La tragedia di Corleone fa discutere e commuove anche la Liguria e la scelta della donna di 78 anni di togliere la vita alla figlia gravemente disabile per poi suicidarsi alimenta discussioni roventi.
Una vicenda che, purtroppo, ne ricorda molte altre, anche in Liguria, dove le famiglie con disabili non ricevono l’assistenza e l’aiuto di cui avrebbero bisogno.
Fortunatamente non tutte le storie di questo tipo si concludono tragicamente ma è un errore pensare che siano “casi isolati” e che “non ci riguardano” solo perché capitano “agli altri”.
Secondo Genova Inclusiva, infatti, la vicenda “non nasce dal nulla ed è il risultato di una vita che si è consumata lentamente, giorno dopo giorno, dentro una casa dove il dolore era diventato routine e la solitudine una condanna”.
La donna, anziana e rimasta vedova da pochi mesi, si è ritrovata con la responsabilità totale di una figlia disabile da accudire e, probabilmente, con una “rete di assistenza” che non era sufficiente o che non ha compreso in tempo le reali necessità della famiglia.
“Due persone senza più rete – spiega Marco Macrì, portavoce di Genova Inclusiva, senza più fiato, senza più futuro. La stampa parla di una lettera di scuse, di un gesto estremo maturato nella disperazione. Ma dietro c’è molto di più: c’è un Paese che da anni si gira dall’altra parte”.
Secondo Genova Inclusiva, associazione che riunisce moltissime famiglie con figli disabili: “il caregiving in Italia è trattato come un hobby, non come un lavoro usurante che cambia e consuma la vita di chi lo svolge.

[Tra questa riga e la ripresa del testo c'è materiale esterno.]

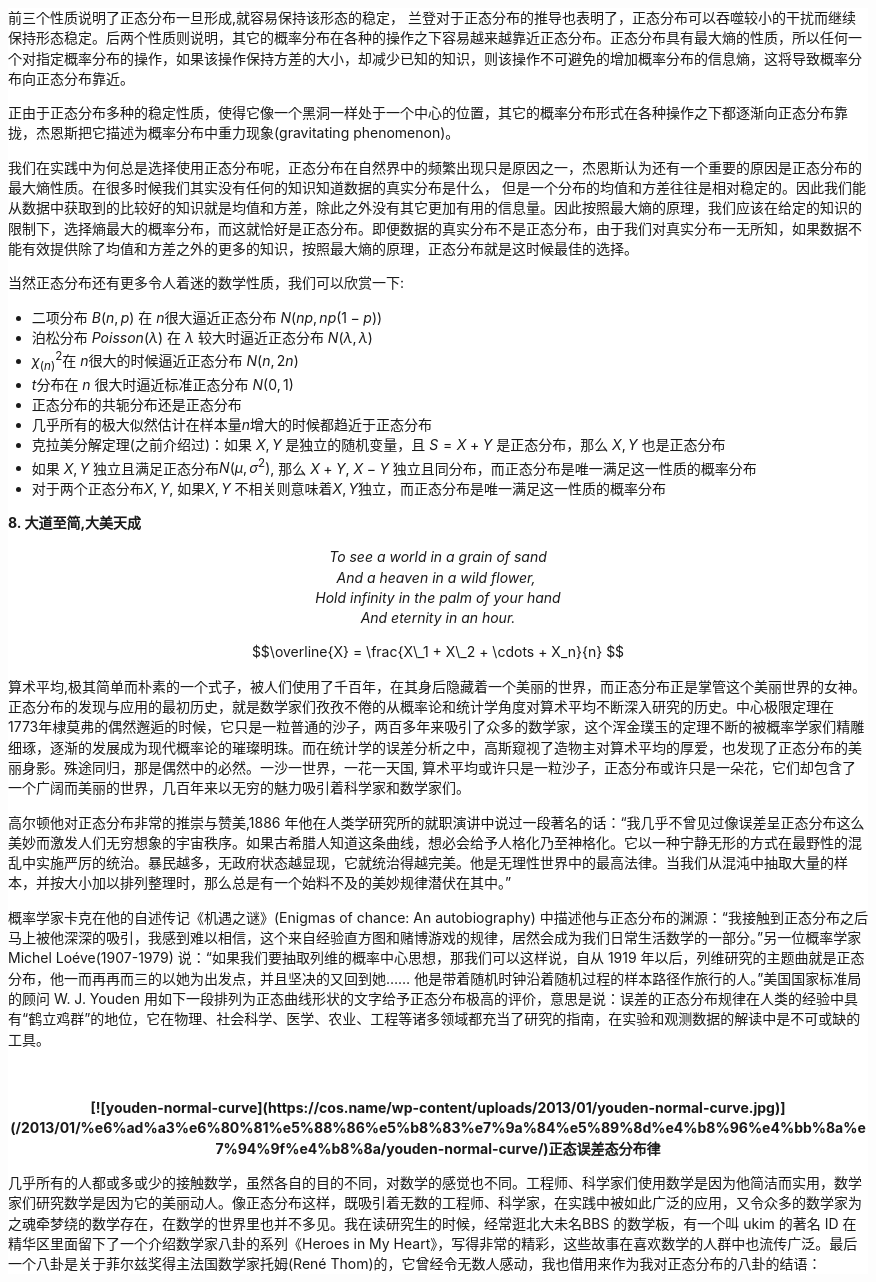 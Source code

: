 前三个性质说明了正态分布一旦形成,就容易保持该形态的稳定， 兰登对于正态分布的推导也表明了，正态分布可以吞噬较小的干扰而继续保持形态稳定。后两个性质则说明，其它的概率分布在各种的操作之下容易越来越靠近正态分布。正态分布具有最大熵的性质，所以任何一个对指定概率分布的操作，如果该操作保持方差的大小，却减少已知的知识，则该操作不可避免的增加概率分布的信息熵，这将导致概率分布向正态分布靠近。

正由于正态分布多种的稳定性质，使得它像一个黑洞一样处于一个中心的位置，其它的概率分布形式在各种操作之下都逐渐向正态分布靠拢，杰恩斯把它描述为概率分布中重力现象(gravitating phenomenon)。

我们在实践中为何总是选择使用正态分布呢，正态分布在自然界中的频繁出现只是原因之一，杰恩斯认为还有一个重要的原因是正态分布的最大熵性质。在很多时候我们其实没有任何的知识知道数据的真实分布是什么， 但是一个分布的均值和方差往往是相对稳定的。因此我们能从数据中获取到的比较好的知识就是均值和方差，除此之外没有其它更加有用的信息量。因此按照最大熵的原理，我们应该在给定的知识的限制下，选择熵最大的概率分布，而这就恰好是正态分布。即便数据的真实分布不是正态分布，由于我们对真实分布一无所知，如果数据不能有效提供除了均值和方差之外的更多的知识，按照最大熵的原理，正态分布就是这时候最佳的选择。

当然正态分布还有更多令人着迷的数学性质，我们可以欣赏一下:

  * 二项分布 $B(n,p)$ 在 $n$很大逼近正态分布 $N(np, np(1-p))$
  * 泊松分布 $Poisson(\lambda)$ 在 $\lambda$ 较大时逼近正态分布 $N(\lambda,\lambda)$
  * $\chi^2_{(n)}$在 $n$很大的时候逼近正态分布 $N(n,2n)$
  * $t$分布在 $n$ 很大时逼近标准正态分布 $N(0,1)$
  * 正态分布的共轭分布还是正态分布
  * 几乎所有的极大似然估计在样本量$n$增大的时候都趋近于正态分布
  * 克拉美分解定理(之前介绍过)：如果 $X,Y$ 是独立的随机变量，且 $S=X+Y$ 是正态分布，那么 $X,Y$ 也是正态分布
  * 如果 $X,Y$ 独立且满足正态分布$N(\mu, \sigma^2)$, 那么 $X+Y$, $X-Y$ 独立且同分布，而正态分布是唯一满足这一性质的概率分布
  * 对于两个正态分布$X,Y$, 如果$X,Y$ 不相关则意味着$X,Y$独立，而正态分布是唯一满足这一性质的概率分布

**8. 大道至简,大美天成**

<p style="text-align: center">
  <em>To see a world in a grain of sand</em><br /> <em>And a heaven in a wild flower, </em><br /> <em>Hold infinity in the palm of your hand</em><br /> <em>And eternity in an hour.</em>
</p>

$$\overline{X} = \frac{X\_1 + X\_2 + \cdots + X_n}{n} $$
  
算术平均,极其简单而朴素的一个式子，被人们使用了千百年，在其身后隐藏着一个美丽的世界，而正态分布正是掌管这个美丽世界的女神。正态分布的发现与应用的最初历史，就是数学家们孜孜不倦的从概率论和统计学角度对算术平均不断深入研究的历史。中心极限定理在 1773年棣莫弗的偶然邂逅的时候，它只是一粒普通的沙子，两百多年来吸引了众多的数学家，这个浑金璞玉的定理不断的被概率学家们精雕细琢，逐渐的发展成为现代概率论的璀璨明珠。而在统计学的误差分析之中，高斯窥视了造物主对算术平均的厚爱，也发现了正态分布的美丽身影。殊途同归，那是偶然中的必然。一沙一世界，一花一天国, 算术平均或许只是一粒沙子，正态分布或许只是一朵花，它们却包含了一个广阔而美丽的世界，几百年来以无穷的魅力吸引着科学家和数学家们。
  
高尔顿他对正态分布非常的推崇与赞美,1886 年他在人类学研究所的就职演讲中说过一段著名的话：“我几乎不曾见过像误差呈正态分布这么美妙而激发人们无穷想象的宇宙秩序。如果古希腊人知道这条曲线，想必会给予人格化乃至神格化。它以一种宁静无形的方式在最野性的混乱中实施严厉的统治。暴民越多，无政府状态越显现，它就统治得越完美。他是无理性世界中的最高法律。当我们从混沌中抽取大量的样本，并按大小加以排列整理时，那么总是有一个始料不及的美妙规律潜伏在其中。”

概率学家卡克在他的自述传记《机遇之谜》(Enigmas of chance: An autobiography) 中描述他与正态分布的渊源：“我接触到正态分布之后马上被他深深的吸引，我感到难以相信，这个来自经验直方图和赌博游戏的规律，居然会成为我们日常生活数学的一部分。”另一位概率学家 Michel Loéve(1907-1979) 说：“如果我们要抽取列维的概率中心思想，那我们可以这样说，自从 1919 年以后，列维研究的主题曲就是正态分布，他一而再再而三的以她为出发点，并且坚决的又回到她…… 他是带着随机时钟沿着随机过程的样本路径作旅行的人。”美国国家标准局的顾问 W. J. Youden 用如下一段排列为正态曲线形状的文字给予正态分布极高的评价，意思是说：误差的正态分布规律在人类的经验中具有“鹤立鸡群”的地位，它在物理、社会科学、医学、农业、工程等诸多领域都充当了研究的指南，在实验和观测数据的解读中是不可或缺的工具。

&nbsp;

<p style="text-align: center">
  <strong>[![youden-normal-curve](https://cos.name/wp-content/uploads/2013/01/youden-normal-curve.jpg)](/2013/01/%e6%ad%a3%e6%80%81%e5%88%86%e5%b8%83%e7%9a%84%e5%89%8d%e4%b8%96%e4%bb%8a%e7%94%9f%e4%b8%8a/youden-normal-curve/)正态误差态分布律</strong>
</p>

几乎所有的人都或多或少的接触数学，虽然各自的目的不同，对数学的感觉也不同。工程师、科学家们使用数学是因为他简洁而实用，数学家们研究数学是因为它的美丽动人。像正态分布这样，既吸引着无数的工程师、科学家，在实践中被如此广泛的应用，又令众多的数学家为之魂牵梦绕的数学存在，在数学的世界里也并不多见。我在读研究生的时候，经常逛北大未名BBS 的数学板，有一个叫 ukim 的著名 ID 在精华区里面留下了一个介绍数学家八卦的系列《Heroes in My Heart》，写得非常的精彩，这些故事在喜欢数学的人群中也流传广泛。最后一个八卦是关于菲尔兹奖得主法国数学家托姆(René Thom)的，它曾经令无数人感动，我也借用来作为我对正态分布的八卦的结语：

Le istituzioni continuano a recitare la stessa litania: bonus da 400 o 600 euro , rigorosamente incastrati dentro paletti ISEE , certificazioni, modulistica, graduatorie, bandi a scadenza con bilanci regionali e comunali anteposti ai bisogni delle persone al contrario di quanto afferma la corte costituzionale. Come se l’assistenza a un figlio, un genitore o un partner fosse una parentesi temporanea e non un impegno ventiquattr’ore su ventiquattro che dura anni, a volte decenni”.
Contributi che sono “briciole travestite da grande riforma, un’elemosina amministrata con un rigore che sparisce quando si parla di sprechi pubblici ben più sostanziosi”.
Secondo Genova inclusiva: la realtà è che i caregiver vivono nell’ombra, schiacciati da responsabilità enormi senza un sostegno economico serio, senza supporto psicologico garantito, senza sollievo, senza servizi domiciliari stabili e organizzati. E il risultato è che, quando la rete familiare si spezza — come nel caso della morte del marito — crolla tutto. Non perché la persona “impazzisce”, ma perché nessuno l’ha mai davvero sorretta”.
“La narrazione istituzionale – denuncia Macrì – parla di “presa in carico”. Nella vita reale, la presa in carico è un giorno alla settimana quando va bene, qualche ora di assistenza, e un elenco infinito di cose che devi risolvere da solo. È un Paese che affida ai familiari ciò che non vuole pagare, ciò che non sa gestire, ciò che finge di aver risolto”.
La tragedia di Corleone, secondo l’associazione che rappresenta i familiari dei disabili, è figlia di questo disastro sistemico.
“Quello che è avvenuto – spiega ancora Macrì – non è solo il gesto disperato di una madre.
È il punto di rottura di un sistema che pretende tutto e restituisce quasi niente. Finché continueremo a trattare i caregiver come un dettaglio statistico, e non come una forza lavoro vera che sorregge un numero altissimo di persone fragili, continueremo a indignarci di fronte a tragedie che sono, purtroppo, la conseguenza prevedibile di un abbandono strutturale. E questo, prima o poi, dovremo ammetterlo tutti”.
Resta da chiarire un punto fondamentale per capire sino in fondo la situazione. E’ quello che riguarda la “disabilità” percepita come una condizione con la quale “si nasce”.
In realtà, considerando l’età media che avanza e le malattie neurodegenerative in costante aumento, si tratta di situazioni che possono toccare letteralmente tutti.
Un anziano malato, un compagno che si ammala, una persona che resta vittima di un incidente, sono storie che aumentano di numero e, statisticamente, toccano un numero sempre crescente di persone. Tenerlo presente aiuterebbe a capire la gravità della situazione.